といった感じ。とくに未熟な防衛スタイルは精神病と結びつきやすく、メンタルヘルスの良い指標になるんですな。
同性愛者を嫌う人ほど精神病質傾向が強い
で、全員のデータを統計処理したところ、
- 女性よりも男性のほうが同性愛嫌悪は多い
- 同性愛を嫌う人ほど未熟な防衛スタイルを使う
- 神経質な防衛スタイルは同性愛嫌悪とは関係がないが、うつ病になりやすい
- 同性愛を嫌う人ほど精神病質傾向が強い
ってな傾向が出たらしい。「精神病質傾向」は精神病にかかりやすい人格のことで、
- 敵対心が強い
- 被害者意識が強い
- 道徳性が低い
- 一般常識を無視しがち
といった特性を持っております。この人格がエスカレートすると、統合失調や双極性障害に進んじゃう可能性が高いと言われてるんですね。

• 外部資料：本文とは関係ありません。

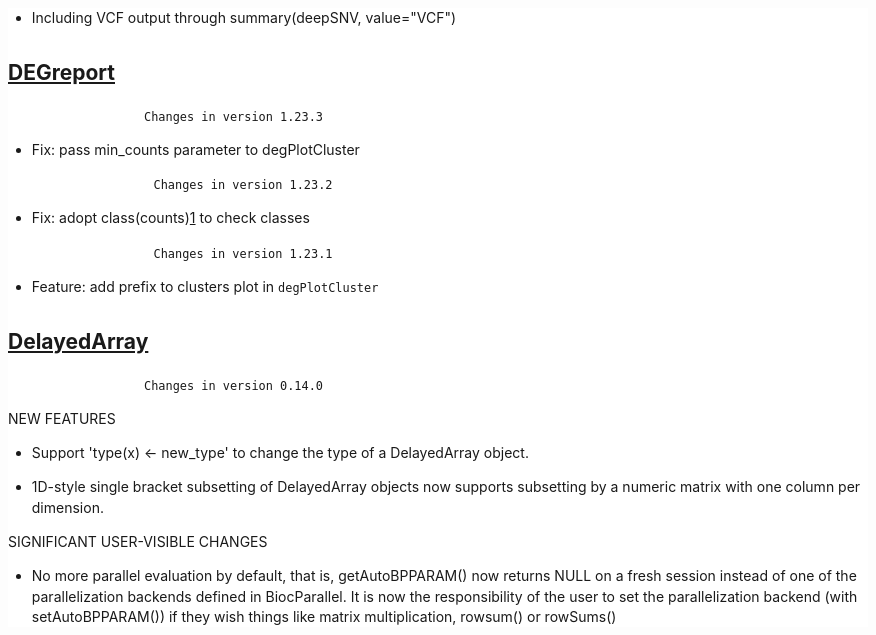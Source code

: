 - Including VCF output through summary(deepSNV, value="VCF")

[DEGreport](/packages/DEGreport)
---------

                       Changes in version 1.23.3                        

- Fix: pass min_counts parameter to degPlotCluster

                       Changes in version 1.23.2                        

- Fix: adopt class(counts)[1] to check classes

                       Changes in version 1.23.1                        

- Feature: add prefix to clusters plot in `degPlotCluster`

[DelayedArray](/packages/DelayedArray)
------------

                       Changes in version 0.14.0                        

NEW FEATURES

- Support 'type(x) <- new_type' to change the type of a DelayedArray
  object.

- 1D-style single bracket subsetting of DelayedArray objects now
  supports subsetting by a numeric matrix with one column per
  dimension.

SIGNIFICANT USER-VISIBLE CHANGES

- No more parallel evaluation by default, that is, getAutoBPPARAM() now
  returns NULL on a fresh session instead of one of the parallelization
  backends defined in BiocParallel. It is now the responsibility of the
  user to set the parallelization backend (with setAutoBPPARAM()) if
  they wish things like matrix multiplication, rowsum() or rowSums()


[1]: /help/bioconductor-cloud-ami/
[2]: /help/docker/
[3]: /packages/release/BiocViews.html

こういった現象が起きるのは、精神病質傾向の人は他者への恐怖感が強いから。基本的に周囲の環境にビクつきやすい傾向があるため、
- 性的マイノリティへに不安を抱く
- 被害者意識のせいで不安が「怒り」に変わる
- 防衛スタイルが未熟なため、「相手が自分に怒っている!」と思い込む
- 「相手が怒っているから、自分も敵意をむき出しにしてOK!」と思い込む
- 同性愛差別の誕生!
といった心理が働くらしい。心の底では不安と恐怖でいっぱいなわけですね。
研究者いわく、
「同性愛は病気か否か?」という議論が数世紀にわたって行われてきた。しかし、本当に治療が必要なのは同性愛嫌悪である。同性愛嫌悪は深刻な精神病と結びついている事実が、今回の調査で初めて明らかになったのだ。
とのこと。なかなかズバッと言い切ってますねぇ。
もちろん、この研究には限界がありまして、
- 18〜30才の年齢層しか調べてない
- 宗教の差が考慮に入ってない
- そもそも「精神病質傾向」の定義には批判も多い
といった難点をご理解いただいたうえで、「そんな傾向もあるのかなー」ぐらいにとらえていただければ幸甚。とりあえず、わたしは気を抜くと神経質な防衛スタイルを取りがちなんで、成熟した防衛スタイルを意識して暮らすことにします。